WHAT TO DO - From the records below, copy every line that contains the word "Architecture".

EXERCISE INPUT -

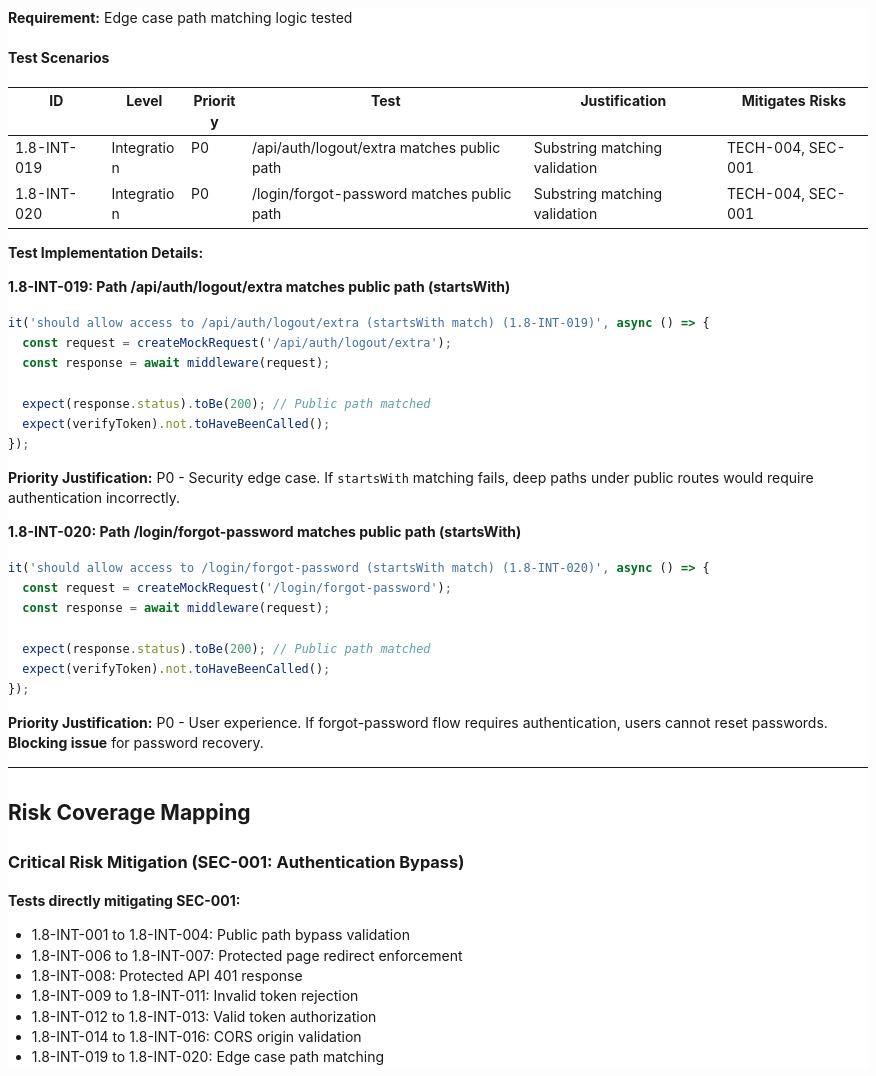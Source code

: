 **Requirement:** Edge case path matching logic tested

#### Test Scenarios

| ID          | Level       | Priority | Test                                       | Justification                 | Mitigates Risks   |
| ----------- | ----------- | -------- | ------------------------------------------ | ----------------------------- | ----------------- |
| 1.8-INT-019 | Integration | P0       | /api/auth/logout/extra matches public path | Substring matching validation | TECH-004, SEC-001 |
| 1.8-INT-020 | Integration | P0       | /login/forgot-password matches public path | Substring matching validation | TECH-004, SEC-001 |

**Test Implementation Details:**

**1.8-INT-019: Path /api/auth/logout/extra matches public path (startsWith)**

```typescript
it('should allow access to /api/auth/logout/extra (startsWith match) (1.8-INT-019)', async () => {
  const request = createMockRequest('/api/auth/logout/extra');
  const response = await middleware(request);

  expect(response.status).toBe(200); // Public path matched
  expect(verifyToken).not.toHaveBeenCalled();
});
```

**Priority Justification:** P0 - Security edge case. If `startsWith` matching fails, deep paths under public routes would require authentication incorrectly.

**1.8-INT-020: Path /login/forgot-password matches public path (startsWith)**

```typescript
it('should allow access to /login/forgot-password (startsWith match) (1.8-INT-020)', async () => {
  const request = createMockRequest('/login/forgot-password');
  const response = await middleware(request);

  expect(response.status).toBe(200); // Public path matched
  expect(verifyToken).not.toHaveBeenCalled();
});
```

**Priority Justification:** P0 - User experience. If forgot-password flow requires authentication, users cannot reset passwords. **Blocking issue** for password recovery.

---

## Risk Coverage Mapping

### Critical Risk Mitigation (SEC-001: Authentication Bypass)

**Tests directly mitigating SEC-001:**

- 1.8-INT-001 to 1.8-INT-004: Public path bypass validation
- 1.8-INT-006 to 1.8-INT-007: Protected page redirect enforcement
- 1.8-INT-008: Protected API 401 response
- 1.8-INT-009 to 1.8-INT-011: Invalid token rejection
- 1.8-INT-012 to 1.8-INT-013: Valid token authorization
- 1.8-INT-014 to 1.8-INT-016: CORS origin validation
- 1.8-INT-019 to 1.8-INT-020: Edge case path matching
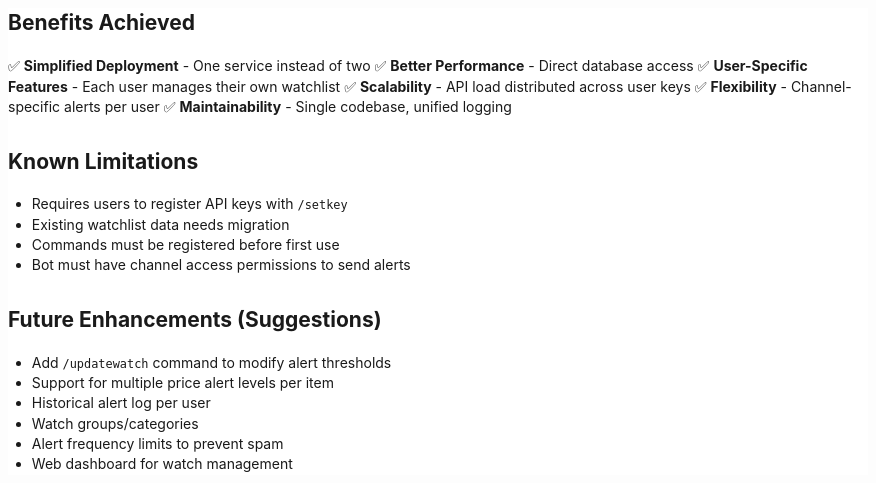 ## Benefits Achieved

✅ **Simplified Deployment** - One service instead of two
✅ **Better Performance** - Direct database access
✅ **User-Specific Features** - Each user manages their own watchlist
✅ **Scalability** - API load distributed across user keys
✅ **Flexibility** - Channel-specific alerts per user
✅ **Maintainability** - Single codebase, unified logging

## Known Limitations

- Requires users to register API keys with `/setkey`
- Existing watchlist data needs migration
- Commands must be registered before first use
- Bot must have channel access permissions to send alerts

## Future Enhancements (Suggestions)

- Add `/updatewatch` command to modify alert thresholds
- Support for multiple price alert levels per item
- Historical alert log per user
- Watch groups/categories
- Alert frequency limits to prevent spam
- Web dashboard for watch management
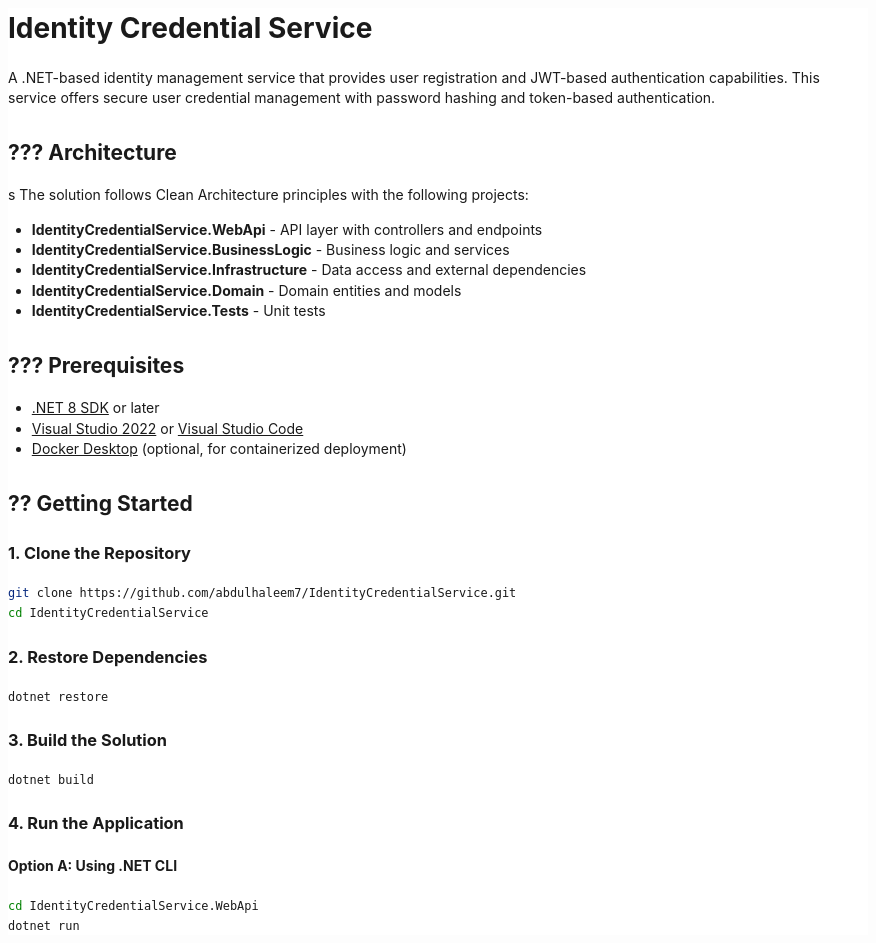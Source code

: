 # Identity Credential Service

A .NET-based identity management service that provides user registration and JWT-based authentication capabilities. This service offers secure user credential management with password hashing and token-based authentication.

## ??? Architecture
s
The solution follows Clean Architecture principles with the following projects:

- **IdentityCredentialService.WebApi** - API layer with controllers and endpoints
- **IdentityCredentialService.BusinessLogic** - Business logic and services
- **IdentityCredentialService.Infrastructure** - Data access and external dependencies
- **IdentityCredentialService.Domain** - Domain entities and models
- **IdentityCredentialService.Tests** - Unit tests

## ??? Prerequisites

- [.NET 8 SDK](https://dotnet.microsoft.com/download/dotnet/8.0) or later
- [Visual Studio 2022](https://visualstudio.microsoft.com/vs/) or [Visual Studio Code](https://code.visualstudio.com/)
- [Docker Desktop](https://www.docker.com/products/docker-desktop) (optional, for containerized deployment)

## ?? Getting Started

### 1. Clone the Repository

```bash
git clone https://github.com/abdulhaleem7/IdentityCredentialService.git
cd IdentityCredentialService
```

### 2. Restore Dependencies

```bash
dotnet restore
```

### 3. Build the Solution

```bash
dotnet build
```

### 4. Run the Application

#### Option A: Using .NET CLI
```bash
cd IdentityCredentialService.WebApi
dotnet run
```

EXERCISE RESPONSE -
## ??? Architecture
The solution follows Clean Architecture principles with the following projects:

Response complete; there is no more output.